Goal of the exercise: Look for the word "fricatives" in the entries below, then copy every line that has it.

Material for this task:
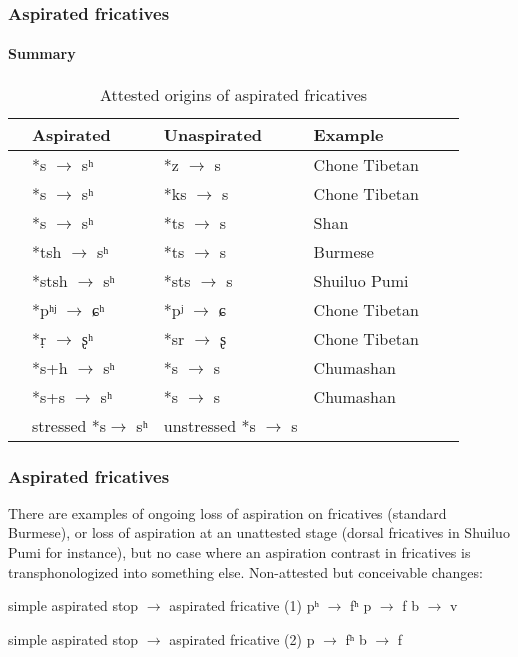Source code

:\documentclass[xcolor=table]{beamer}
\begin{document}
  \begin{frame} 
\frametitle{Aspirated fricatives} 
 \framesubtitle{Summary}

\begin{table}[h]
\caption{Attested origins of aspirated fricatives}
\begin{tabular}{llllll}
\toprule
&Aspirated & Unaspirated & Example \\
\midrule
& *s $\rightarrow$ sʰ &*z $\rightarrow$ s & Chone Tibetan\\
& *s $\rightarrow$ sʰ &*ks $\rightarrow$ s & Chone Tibetan\\
& *s $\rightarrow$ sʰ &*ts $\rightarrow$ s & Shan \\
\midrule
& *tsh $\rightarrow$ sʰ &*ts $\rightarrow$ s &Burmese \\
& *stsh $\rightarrow$ sʰ &*sts $\rightarrow$ s &Shuiluo Pumi \\
& *pʰʲ $\rightarrow$ ɕʰ &*pʲ $\rightarrow$ ɕ & Chone Tibetan \\
\midrule
& *ṛ $\rightarrow$ ʂʰ &*sr $\rightarrow$ ʂ & Chone Tibetan \\
\midrule
& *s+h $\rightarrow$ sʰ &*s $\rightarrow$ s & Chumashan \\
& *s+s $\rightarrow$ sʰ &*s $\rightarrow$ s & Chumashan \\
\midrule
& stressed *s$\rightarrow$ sʰ &unstressed *s $\rightarrow$ s &  \\
\bottomrule
\end{tabular}
\end{table}


   \end{frame}  

  \begin{frame} 
\frametitle{Aspirated fricatives} 


There are examples of ongoing loss of aspiration on fricatives (standard Burmese), or loss of aspiration at an unattested stage (dorsal fricatives in Shuiluo Pumi for instance), but no case where an aspiration contrast in fricatives is transphonologized into something else.
Non-attested but conceivable changes:
\begin{exe}
\ex 
\glt simple aspirated stop $\rightarrow$ aspirated fricative (1)
\glt *pʰ $\rightarrow$ fʰ
\glt *p $\rightarrow$ f
\glt *b $\rightarrow$ v
\end{exe}

\begin{exe}
\ex 
\glt simple aspirated stop $\rightarrow$ aspirated fricative (2)
\glt *p $\rightarrow$ fʰ
\glt *b $\rightarrow$ f
\end{exe}


   \end{frame}    
 
\end{document}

Response below:
\frametitle{Aspirated fricatives} 
\caption{Attested origins of aspirated fricatives}
\frametitle{Aspirated fricatives} 
There are examples of ongoing loss of aspiration on fricatives (standard Burmese), or loss of aspiration at an unattested stage (dorsal fricatives in Shuiluo Pumi for instance), but no case where an aspiration contrast in fricatives is transphonologized into something else.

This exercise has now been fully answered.